Moog • Rogue

The Moog Rogue could be the very definition of cheap Moog bass. It's a two-oscillator analog monosynth from Moog that, while having genuine and highly desirable Moog componentry, its design cut many corners to make this Moog's most compact and inexpensive offering of its time. In fact, the design was so simplified and streamlined that Moog licensed the design to Tandy/Radioshack who built the identical Realistic Concertmate MG-1, which was even cheaper! Incidentally the Rogue is also utilized as the Moog Taurus II Bass Synth with 1-1/2 octave bass pedals instead of the Rogue's 2-1/2 octave keyboard.
The Rogue could be considered a very scaled down version of the Prodigy (which was itself a very scaled down Minimoog) offering far fewer synthesis options and flexibility. Only two waveforms per oscillator (saw and square/rectangle) and, unlike the Prodigy, the oscillators must play the exact same waveform and pitch range, for a much more limited sonic range of synth tones. You cannot mix Sawtooth with Square/Rectangle waves on the Rogue, whereas you can on the Prodigy and Liberation. Another cutback is the single envelope generator that is shared by both the Filter and the Loudness Amp, offering just Attack, Release and a switchable Sustain mode (OFF, HALF, FULL). Still, the Rogue has a decent Moog filter with an external audio input.

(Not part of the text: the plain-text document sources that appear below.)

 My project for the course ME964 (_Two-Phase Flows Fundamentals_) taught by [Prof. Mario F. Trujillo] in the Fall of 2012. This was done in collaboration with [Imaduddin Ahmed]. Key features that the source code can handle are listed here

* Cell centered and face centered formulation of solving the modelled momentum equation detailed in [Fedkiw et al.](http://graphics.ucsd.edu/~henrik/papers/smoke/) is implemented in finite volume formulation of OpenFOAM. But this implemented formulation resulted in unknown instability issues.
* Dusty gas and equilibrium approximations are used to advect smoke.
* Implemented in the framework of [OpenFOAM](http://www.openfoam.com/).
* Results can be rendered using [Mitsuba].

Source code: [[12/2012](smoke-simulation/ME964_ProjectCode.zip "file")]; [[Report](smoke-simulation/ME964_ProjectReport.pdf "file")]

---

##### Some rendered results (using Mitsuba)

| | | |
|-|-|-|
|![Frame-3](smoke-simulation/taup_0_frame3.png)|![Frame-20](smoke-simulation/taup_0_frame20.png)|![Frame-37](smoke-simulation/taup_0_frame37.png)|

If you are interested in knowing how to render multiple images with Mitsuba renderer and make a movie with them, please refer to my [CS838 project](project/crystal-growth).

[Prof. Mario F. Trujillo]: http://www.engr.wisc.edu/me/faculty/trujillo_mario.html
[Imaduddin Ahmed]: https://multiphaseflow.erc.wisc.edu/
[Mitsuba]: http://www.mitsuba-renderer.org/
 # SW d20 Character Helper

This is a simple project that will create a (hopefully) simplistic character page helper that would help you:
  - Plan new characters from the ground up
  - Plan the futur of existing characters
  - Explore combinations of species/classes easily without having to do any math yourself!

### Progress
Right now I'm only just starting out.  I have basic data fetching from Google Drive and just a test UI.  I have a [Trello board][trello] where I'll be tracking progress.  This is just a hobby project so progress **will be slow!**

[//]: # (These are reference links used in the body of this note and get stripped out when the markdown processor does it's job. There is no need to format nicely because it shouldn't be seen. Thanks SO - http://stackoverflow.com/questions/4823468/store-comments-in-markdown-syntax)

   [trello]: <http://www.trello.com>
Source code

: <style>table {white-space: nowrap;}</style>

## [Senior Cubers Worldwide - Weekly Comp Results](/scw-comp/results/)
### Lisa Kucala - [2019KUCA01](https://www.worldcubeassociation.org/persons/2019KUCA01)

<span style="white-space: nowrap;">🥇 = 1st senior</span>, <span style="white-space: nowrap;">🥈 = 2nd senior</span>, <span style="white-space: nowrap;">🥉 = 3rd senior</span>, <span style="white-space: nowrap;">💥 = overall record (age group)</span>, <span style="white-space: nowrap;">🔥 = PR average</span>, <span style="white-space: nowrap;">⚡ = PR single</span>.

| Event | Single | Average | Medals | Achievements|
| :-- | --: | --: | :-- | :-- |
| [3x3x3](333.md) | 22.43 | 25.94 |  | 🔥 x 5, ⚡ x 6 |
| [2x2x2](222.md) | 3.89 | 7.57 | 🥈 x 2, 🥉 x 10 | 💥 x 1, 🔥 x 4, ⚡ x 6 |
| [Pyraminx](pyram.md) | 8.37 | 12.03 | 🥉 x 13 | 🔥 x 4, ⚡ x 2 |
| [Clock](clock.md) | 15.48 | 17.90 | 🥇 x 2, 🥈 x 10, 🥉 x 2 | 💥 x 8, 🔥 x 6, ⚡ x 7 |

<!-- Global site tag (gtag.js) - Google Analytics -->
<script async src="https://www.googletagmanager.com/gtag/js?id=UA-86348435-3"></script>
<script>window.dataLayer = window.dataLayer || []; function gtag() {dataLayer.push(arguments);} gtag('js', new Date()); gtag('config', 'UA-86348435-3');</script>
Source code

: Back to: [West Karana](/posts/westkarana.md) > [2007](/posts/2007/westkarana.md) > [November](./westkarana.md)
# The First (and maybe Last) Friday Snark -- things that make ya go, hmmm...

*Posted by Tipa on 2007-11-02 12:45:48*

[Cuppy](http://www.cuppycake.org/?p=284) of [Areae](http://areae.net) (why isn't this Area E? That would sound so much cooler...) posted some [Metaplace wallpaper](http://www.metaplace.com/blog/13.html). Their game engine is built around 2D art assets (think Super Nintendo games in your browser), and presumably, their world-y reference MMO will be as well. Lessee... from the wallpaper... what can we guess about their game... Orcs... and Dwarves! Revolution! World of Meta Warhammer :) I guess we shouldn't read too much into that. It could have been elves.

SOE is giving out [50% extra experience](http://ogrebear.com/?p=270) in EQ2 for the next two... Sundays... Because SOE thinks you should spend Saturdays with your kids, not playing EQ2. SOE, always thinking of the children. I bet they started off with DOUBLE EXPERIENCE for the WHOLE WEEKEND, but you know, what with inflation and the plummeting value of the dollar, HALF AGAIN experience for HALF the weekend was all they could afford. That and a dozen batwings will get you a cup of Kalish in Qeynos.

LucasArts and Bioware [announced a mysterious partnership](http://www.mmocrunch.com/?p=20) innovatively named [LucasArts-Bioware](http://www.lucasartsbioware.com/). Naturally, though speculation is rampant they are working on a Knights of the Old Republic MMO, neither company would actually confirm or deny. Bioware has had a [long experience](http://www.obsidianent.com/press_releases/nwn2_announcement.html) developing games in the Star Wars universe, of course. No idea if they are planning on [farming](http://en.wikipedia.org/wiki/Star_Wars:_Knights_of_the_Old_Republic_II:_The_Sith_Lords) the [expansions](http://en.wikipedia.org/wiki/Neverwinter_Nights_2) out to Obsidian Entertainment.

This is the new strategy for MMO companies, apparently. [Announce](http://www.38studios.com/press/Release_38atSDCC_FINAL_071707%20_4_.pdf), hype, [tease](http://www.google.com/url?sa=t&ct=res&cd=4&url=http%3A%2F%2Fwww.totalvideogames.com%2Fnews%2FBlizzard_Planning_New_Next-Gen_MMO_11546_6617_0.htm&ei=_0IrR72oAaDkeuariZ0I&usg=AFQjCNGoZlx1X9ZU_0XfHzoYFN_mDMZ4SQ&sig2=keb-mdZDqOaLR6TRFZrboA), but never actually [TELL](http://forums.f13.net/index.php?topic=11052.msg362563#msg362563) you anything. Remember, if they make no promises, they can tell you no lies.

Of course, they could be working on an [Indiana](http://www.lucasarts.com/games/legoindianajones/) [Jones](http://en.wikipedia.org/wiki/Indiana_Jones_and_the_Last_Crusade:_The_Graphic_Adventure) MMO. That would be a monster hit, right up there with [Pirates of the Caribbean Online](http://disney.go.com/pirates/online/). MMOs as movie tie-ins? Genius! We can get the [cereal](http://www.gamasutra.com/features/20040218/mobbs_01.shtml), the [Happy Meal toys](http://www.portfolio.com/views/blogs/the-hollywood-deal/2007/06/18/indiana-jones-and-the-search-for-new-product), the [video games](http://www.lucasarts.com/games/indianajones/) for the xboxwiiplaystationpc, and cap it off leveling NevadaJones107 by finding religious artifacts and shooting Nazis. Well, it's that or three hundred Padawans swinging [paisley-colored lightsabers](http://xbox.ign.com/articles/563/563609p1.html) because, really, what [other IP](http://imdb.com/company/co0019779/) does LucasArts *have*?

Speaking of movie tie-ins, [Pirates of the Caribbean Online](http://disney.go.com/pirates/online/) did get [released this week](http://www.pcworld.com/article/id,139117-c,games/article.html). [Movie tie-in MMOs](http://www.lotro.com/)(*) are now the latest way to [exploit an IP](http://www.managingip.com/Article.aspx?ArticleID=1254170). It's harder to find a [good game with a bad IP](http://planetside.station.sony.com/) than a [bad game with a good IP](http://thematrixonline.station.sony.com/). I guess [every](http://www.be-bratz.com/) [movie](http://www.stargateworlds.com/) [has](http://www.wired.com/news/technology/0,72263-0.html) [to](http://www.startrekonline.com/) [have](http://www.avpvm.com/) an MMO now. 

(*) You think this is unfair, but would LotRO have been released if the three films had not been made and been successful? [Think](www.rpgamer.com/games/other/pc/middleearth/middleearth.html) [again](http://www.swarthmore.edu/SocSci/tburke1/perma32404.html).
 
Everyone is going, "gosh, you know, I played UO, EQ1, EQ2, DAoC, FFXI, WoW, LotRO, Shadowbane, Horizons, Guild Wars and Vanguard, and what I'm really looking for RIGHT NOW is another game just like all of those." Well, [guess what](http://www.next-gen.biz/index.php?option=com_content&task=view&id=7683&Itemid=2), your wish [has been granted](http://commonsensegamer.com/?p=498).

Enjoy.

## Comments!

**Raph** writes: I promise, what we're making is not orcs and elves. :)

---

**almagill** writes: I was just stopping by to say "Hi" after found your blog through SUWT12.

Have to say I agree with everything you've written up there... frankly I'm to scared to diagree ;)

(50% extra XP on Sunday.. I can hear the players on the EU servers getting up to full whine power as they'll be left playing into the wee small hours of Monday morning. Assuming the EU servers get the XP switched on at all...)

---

Moog was definitely cutting costs with this model, making it the smallest, simplest and most basic synth in their line-up; yet still versatile and user-friendly enough to be used as the Taurus II Bass Pedal synth and an entry-level electronic tinkering Radioshack junkies music machine. To this day, the Rogue is still an inexpensive place to get good Moog sounds! It is used by Peter Gabriel, Add N To (X), 808 State, Stereolab, Mr. Oizo and KMFDM.
A surprisingly versatile machine given its limited structure, but there were inputs and ouputs at the back which enabled you to include it in effects chains as a great outboard filter, modulator or gate for any audio. I had great fun wiring into my polymoog inputs at one time - some totally amazing sounds...
The MG1 has sync on/off, no third option for contoured sync(?)
Also the MG has individual sliders for modulation VCF/VCO modulation, the Rogue has switches. The Rogue has saw, triangle and square LFOs. The MG1 has trianlge square and a random S&H type LFO. Finally the Rogue has pitch and mod wheels where the MG1 does not. They simply are not the same thing.